Phrases qui viennent, avec ces images et ces impressions tenaces, dans l’état de veille qui suit le réveil, cet état qui n’appartient pas au matin — je noterai ces phrases, avec leurs images, dans leur rythme propre qui n’est pas celui de mon écriture ou ma respiration, comme pour en finir avec elle et continuer le jour, comme si j’en guérissais mal. Jamais pensé les consigner ici jusqu’à une lecture récente, qui dévisage. S’en tenir à une phrase, puisque c’est ainsi que le rêve passe, dans une syntaxe à mes yeux incompréhensible, et que je recueille, retranscris, à laquelle j’assiste.

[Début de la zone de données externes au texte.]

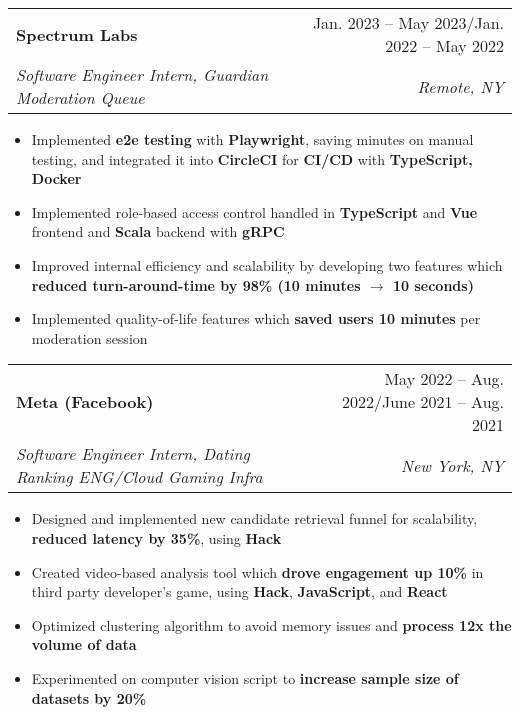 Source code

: \documentclass[letterpaper,11pt]{article}
\makeatletter
\newcommand{\resumeItem}[1]{
  \item\small{
    {#1 \vspace{-2pt}}
  }
}
\newcommand{\resumeSubheading}[4]{
  \vspace{-2pt}\item
    \begin{tabular*}{0.97\textwidth}[t]{l@{\extracolsep{\fill}}r}
      \textbf{#1} & #2 \\
      \textit{\small#3} & \textit{\small #4} \\
    \end{tabular*}\vspace{-7pt}
}
\newcommand{\resumeSubSubheading}[2]{
    \item
    \begin{tabular*}{0.97\textwidth}{l@{\extracolsep{\fill}}r}
      \textit{\small#1} & \textit{\small #2} \\
    \end{tabular*}\vspace{-7pt}
}
\newcommand{\resumeSubHeadingListEnd}{\end{itemize}}
\newcommand{\resumeItemListStart}{\begin{itemize}}
\newcommand{\resumeItemListEnd}{\end{itemize}\vspace{-5pt}}
\makeatother
\begin{document}
    \resumeSubheading
      {Spectrum Labs}{Jan. 2023 -- May 2023/Jan. 2022 -- May 2022}
      {Software Engineer Intern, Guardian Moderation Queue}{Remote, NY}
      \resumeItemListStart
        \resumeItem{Implemented \textbf{e2e testing} with \textbf{Playwright}, saving minutes on manual testing, and integrated it into \textbf{CircleCI} for \textbf{CI/CD }with \textbf{TypeScript, Docker}}
        \resumeItem{Implemented role-based access control handled in \textbf{TypeScript} and \textbf{Vue} frontend and \textbf{Scala} backend with \textbf{gRPC}}
        \resumeItem{Improved internal efficiency and scalability by developing two features which \textbf{reduced turn-around-time by 98\% (10 minutes $\rightarrow$ 10 seconds)}}
        \resumeItem{Implemented quality-of-life features which \textbf{saved users 10 minutes} per moderation session}
      \resumeItemListEnd
      

    \resumeSubheading
      {Meta (Facebook)}{May 2022 -- Aug. 2022/June 2021 -- Aug. 2021}
      {Software Engineer Intern, Dating Ranking ENG/Cloud Gaming Infra}{New York, NY}
      \resumeItemListStart
        \resumeItem{Designed and implemented new candidate retrieval funnel for scalability, \textbf{reduced latency by 35\%}, using \textbf{Hack}}
        \resumeItem{Created video-based analysis tool which \textbf{drove engagement up 10\%} in third party developer's game, using \textbf{Hack}, \textbf{JavaScript}, and \textbf{React}}
        \resumeItem{Optimized clustering algorithm to avoid memory issues and \textbf{process 12x the volume of data}}
        \resumeItem{Experimented on computer vision script to \textbf{increase sample size of datasets by 20\%}}
    \resumeItemListEnd

\end{document}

Lorsqu’il ouvrit les yeux sur le jour suivant, il ne reconnut du désordre emmêlé qui l’avait couché, le ventre contre le sol de sa chambre, ou de la noirceur étale de la nuit passée, qu’une blancheur cassée d’aube déjà largement entamée et un goût mort dans la bouche, d’alcool épais, de colère sans objet, de tristesse plus grande que la pièce, d’inconsolable instinct de vie qui le faisait sanglotter comme un fils apeuré éveillé soudain dans sa chambre d’hôpital, rêvant encore le rêve terrifiant, aberrant, comme d’étouffement lent dans la gorge, et toujours cette douleur dans le crâne qui disait la nuit n’est pas encore achevée, elle grandit en moi qui l’accepte.


C’est une maison ouverte, pâle comme un visage, haute et froide rien qu’à la voir, et ainsi que l’on pose la paume de la main sur elle, l’entendre vibrer au rythme sourd d’un coeur de chat dépeçant calmement son oiseau, cette maison dans laquelle entrer pour fuir dehors celui qui nous chasse, nous talonne en criant notre nom, tantôt comme pour le réclamer, tantôt pour le moquer, et empruntant la voix du désir des femmes quand on passe devant elle sans argent le samedi après minuit, le regard posé sur le sol, mais le corps libre d’être touché, et la voix parfois dit notre nom pour le simple bonheur de le déchirer, et le disant le disant le disant encore jusqu’à faire rebondir les syllabes les unes contre les autres contre les murs de cette ville, et les disant encore un nombre de fois suffisant pour le tordre et dire en lui tout ce que mon nom ne dit pas, comme ma honte, ou mon visage secret quand il réfléchit au rêve qui le presse et le conduit jusque dans cette maison, plus profonde et plus chaude et plus inconnue que le corps de ses femmes qui pressent en leur main tout cet argent que je ne leur ai pas donné en échange des nuits que moi je passerai dans cette maison, où j’avance en hurlant maintenant moi aussi mon nom comme pour conjurer l’echo de cette voix qui continue à le crier dehors comme on frappe à une porte, et moi cherchant de toutes les terminaisons nerveuses de mon corps l’interrupteur qui évanouira dans l’instant les contours noirs et terrifiants de ma propre peur partout répandue ici, extravagante, invisible comme peut l’être un mur quand on l’approche les yeux fermés, les mains tendues dans le désir de le toucher pour s’y tordre les poignets, pourvu qu’il n’y ait personne, je répète cela comme un talisman et l’ombre autour de moi se dresse et va se jeter sur moi sous les coups répétés de mon propre nom dehors.


Je sens l’orage venir je ne me presse pas au contraire je ralentis et la lenteur de mon pas soudain ralentit également et l’orage et son imminence qui se retire en moi à chaque pas déposé sur le sol comme on pousse d’une main lasse le corps nu qui vient se glisser jusqu’à soi pour s’échanger dans le noir la place qu’il occupe dans l’ordre du désir, derrière moi la ville coule plus sûrement que l’ombre agrandie des façades de pierre que je laisse main droite pour chercher un endroit près du fleuve où voir l’eau remonter son propre courant et se jeter dans sa source, dans le bruit de l’orage maintenant si loin qu’il semble être passé, d’ailleurs, on voit de grandes flaques sur le sol, où des chiens viennent boire plus lentement, contre lesquels je me blottis en attendant qu’ils me dévorent.